In assessing the sufficiency of a complaint pursuant to a motion to dismiss under Federal Rule of Civil Procedure 12(b)(6), the Court must accept as true all material allegations in the complaint and all reasonable factual inferences must be viewed in the light most favorable to the plaintiff. Odd v. Malone , 538 F.3d 202, 205 (3d Cir. 2008). The Court, however, need not accept bald assertions or inferences drawn by the plaintiff if they are unsupported by the facts set forth in the complaint. See California Pub.
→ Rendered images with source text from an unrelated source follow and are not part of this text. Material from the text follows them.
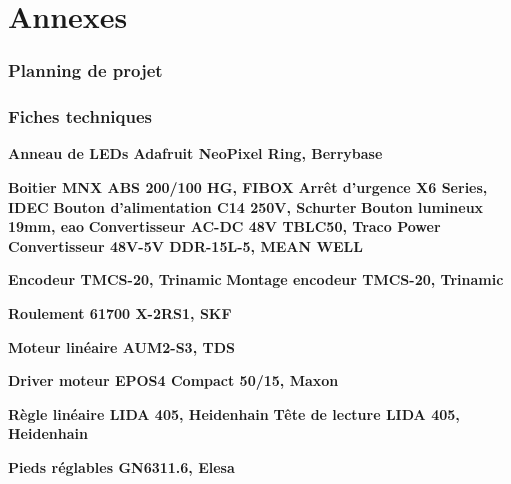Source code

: \section*{Annexes}
\subsubsection*{Planning de projet}
\subsubsection*{Fiches techniques}

\textbf{Anneau de LEDs Adafruit NeoPixel Ring, Berrybase}

\textbf{Boitier MNX ABS 200/100 HG, FIBOX}
\newline \textbf{Arrêt d'urgence X6 Series, IDEC}
\newline \textbf{Bouton d'alimentation C14 250V, Schurter}
\newline \textbf{Bouton lumineux 19mm, eao}
\newline \textbf{Convertisseur AC-DC 48V TBLC50, Traco Power}
\newline \textbf{Convertisseur 48V-5V DDR-15L-5, MEAN WELL}

\textbf{Encodeur TMCS-20, Trinamic}
\newline
\textbf{Montage encodeur TMCS-20, Trinamic}

\textbf{Roulement 61700 X-2RS1, SKF}

\textbf{Moteur linéaire AUM2-S3, TDS}

\textbf{Driver moteur EPOS4 Compact 50/15, Maxon}

\textbf{Règle linéaire LIDA 405, Heidenhain}
\newline
\textbf{Tête de lecture LIDA 405, Heidenhain}

\textbf{Pieds réglables GN6311.6, Elesa}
Employees' Ret. Sys. v. The Chubb Corp. , 394 F.3d 126, 143 (3d Cir. 2004), citing Morse v. Lower Merion Sch. Dist. , 132 F.3d 902, 906 (3d Cir. 1997). Nor must the Court accept legal conclusions set forth as factual allegations. Bell Atlantic Corp. v. Twombly , 550 U.S. 544, 555 (2007). Rather, "[f]actual allegations must be enough to raise a right to relief above the speculative level." Id., citing Papasan v. Allain , 478 U.S. 265, 286 (1986). Indeed, the United States Supreme Court has held that a complaint is properly dismissed under Fed.R.Civ.P. 12(b)(6) where it does not allege "enough facts to state a claim to relief that is plausible on its face, " id. at 570, or where the factual content does not allow the court "to draw the reasonable inference that the defendant is liable for the misconduct alleged." Ashcroft v. Iqbal , 556 U.S. 662, 678 (2009). See Phillips v. Cnty. of Allegheny , 515 F.3d 224, 231 (3d ...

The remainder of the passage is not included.